The Way Google’s AI Research Tool is Transforming Tropical Cyclone Forecasting with Speed

As Developing Cyclone Melissa swirled off the coast of Haiti, meteorologist Philippe Papin felt certain it would soon escalate to a monster hurricane.

Serving as primary meteorologist on duty, he forecasted that in a single day the storm would become a category 4 hurricane and start shifting in the direction of the Jamaican shoreline. Not a single expert had ever issued such a bold forecast for rapid strengthening.

However, Papin possessed a secret advantage: artificial intelligence in the guise of the tech giant’s new DeepMind hurricane model – released for the first time in June. And, as predicted, Melissa did become a storm of remarkable power that tore through Jamaica.

Growing Reliance on Artificial Intelligence Forecasting

Meteorologists are increasingly leaning hard on the AI system. During 25 October, Papin explained in his public discussion that Google’s model was a primary reason for his certainty: “Approximately 40/50 Google DeepMind ensemble members indicate Melissa becoming a Category 5 storm. Although I am unprepared to forecast that strength yet given path variability, that remains a possibility.
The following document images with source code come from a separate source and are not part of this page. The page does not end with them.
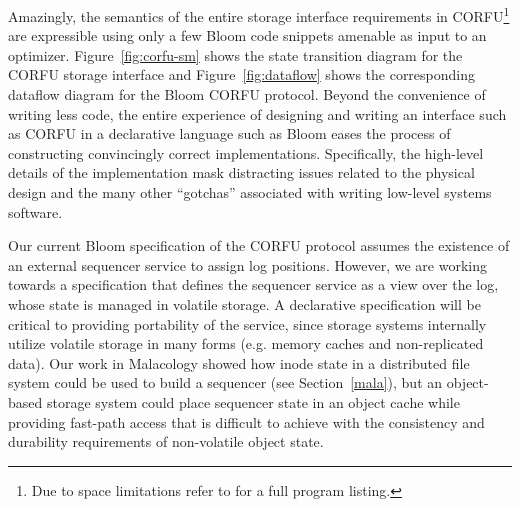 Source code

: Amazingly, the semantics of the entire storage interface requirements in
CORFU\footnote{Due to space limitations refer to \cite{watkins:ucsc-soe-16-12}
for a full program listing.} are expressible using only a few Bloom code
snippets amenable as input to an optimizer.  Figure~\ref{fig:corfu-sm}
shows the state transition diagram for the CORFU storage interface and
Figure~\ref{fig:dataflow} shows the corresponding dataflow diagram for the
Bloom CORFU protocol. Beyond the convenience of writing less code, the
entire experience of designing and writing an interface such as CORFU in a
declarative language such as Bloom eases the process of constructing
convincingly correct implementations. Specifically, the high-level details
of the implementation mask distracting issues related to the physical
design and the many other ``gotchas'' associated with writing low-level
systems software.

Our current Bloom specification of the CORFU protocol assumes the existence of
an external sequencer service to assign log positions. However, we are working
towards a specification that defines the sequencer service as a view over the
log, whose state is managed in volatile storage. A declarative specification
will be critical to providing portability of the service, since storage
systems internally utilize volatile storage in many forms (e.g. memory caches
and non-replicated data). Our work in Malacology showed how inode state in a
distributed file system could be used to build a sequencer (see
Section~\ref{mala}), but an object-based storage system could place sequencer
state in an object cache while providing fast-path access that is difficult to
achieve with the consistency and durability requirements of non-volatile
object state.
“There is a high probability that a period of quick strengthening will occur as the system moves slowly over very warm sea temperatures which represent the highest marine thermal energy in the whole Atlantic basin.”

Surpassing Conventional Models

Google DeepMind is the pioneer AI model focused on tropical cyclones, and now the first to outperform traditional weather forecasters at their own game. Across all tropical systems so far this year, the AI is the best – surpassing experts on path forecasts.

The hurricane ultimately struck in Jamaica at category 5 intensity, one of the strongest coastal impacts ever documented in almost 200 years of record-keeping across the region. The confident prediction probably provided residents extra time to prepare for the disaster, possibly saving lives and property.

The Way The Model Works

The AI system works by identifying trends that conventional lengthy scientific weather models may miss.

“They do it much more quickly than their physics-based cousins, and the processing requirements is less expensive and time consuming,” said Michael Lowry, a former meteorologist.

“What this hurricane season has proven in short order is that the recent artificial intelligence systems are competitive with and, in certain instances, superior than the slower physics-based forecasting tools we’ve relied upon,” he said.

Understanding Machine Learning

To be sure, Google DeepMind is an instance of machine learning – a technique that has been employed in data-heavy sciences like weather science for years – and is distinct from generative AI like ChatGPT.

AI training takes mounds of data and pulls out patterns from them in a manner that its system only requires minutes to come up with an answer, and can operate on a desktop computer – in strong contrast to the flagship models that governments have used for decades that can require many hours to run and require some of the biggest supercomputers in the world.

Expert Reactions and Future Advances

Nevertheless, the fact that Google’s model could outperform previous gold-standard legacy models so rapidly is nothing short of amazing to weather scientists who have spent their careers trying to forecast the most intense storms.

“It’s astonishing,” said James Franklin, a former expert. “The data is sufficient that it’s pretty clear this is not a case of chance.”

Franklin said that while Google DeepMind is beating all other models on predicting the future path of storms worldwide this year, similar to other systems it occasionally gets high-end intensity predictions wrong. It struggled with another storm earlier this year, as it was similarly experiencing quick strengthening to maximum intensity north of the Caribbean.

During the next break, Franklin stated he intends to talk with Google about how it can enhance the DeepMind output even more helpful for experts by providing additional internal information they can use to evaluate the reasons it is producing its conclusions.

“A key concern that troubles me is that while these forecasts seem to be really, really good, the output of the system is kind of a opaque process,” remarked Franklin.

Wider Industry Developments

There has never been a private, for-profit company that has developed a top-level weather model which allows researchers a view of its techniques – unlike nearly all other models which are provided at no cost to the general audience in their entirety by the authorities that designed and maintain them.

The company is not the only one in starting to use AI to solve challenging weather forecasting problems. The US and European governments also have their respective artificial intelligence systems in the development phase – which have demonstrated better performance over previous non-AI versions.

Future developments in artificial intelligence predictions appear to involve new firms tackling formerly difficult problems such as long-range forecasts and improved advance warnings of tornado outbreaks and sudden deluges – and they are receiving US government funding to pursue this. One company, WindBorne Systems, is even deploying its own weather balloons to address deficiencies in the US weather-observing network.

Audrey Smith
Audrey Smith

A seasoned market analyst with a passion for consumer trends and shopping strategies, sharing insights to help readers navigate the retail world.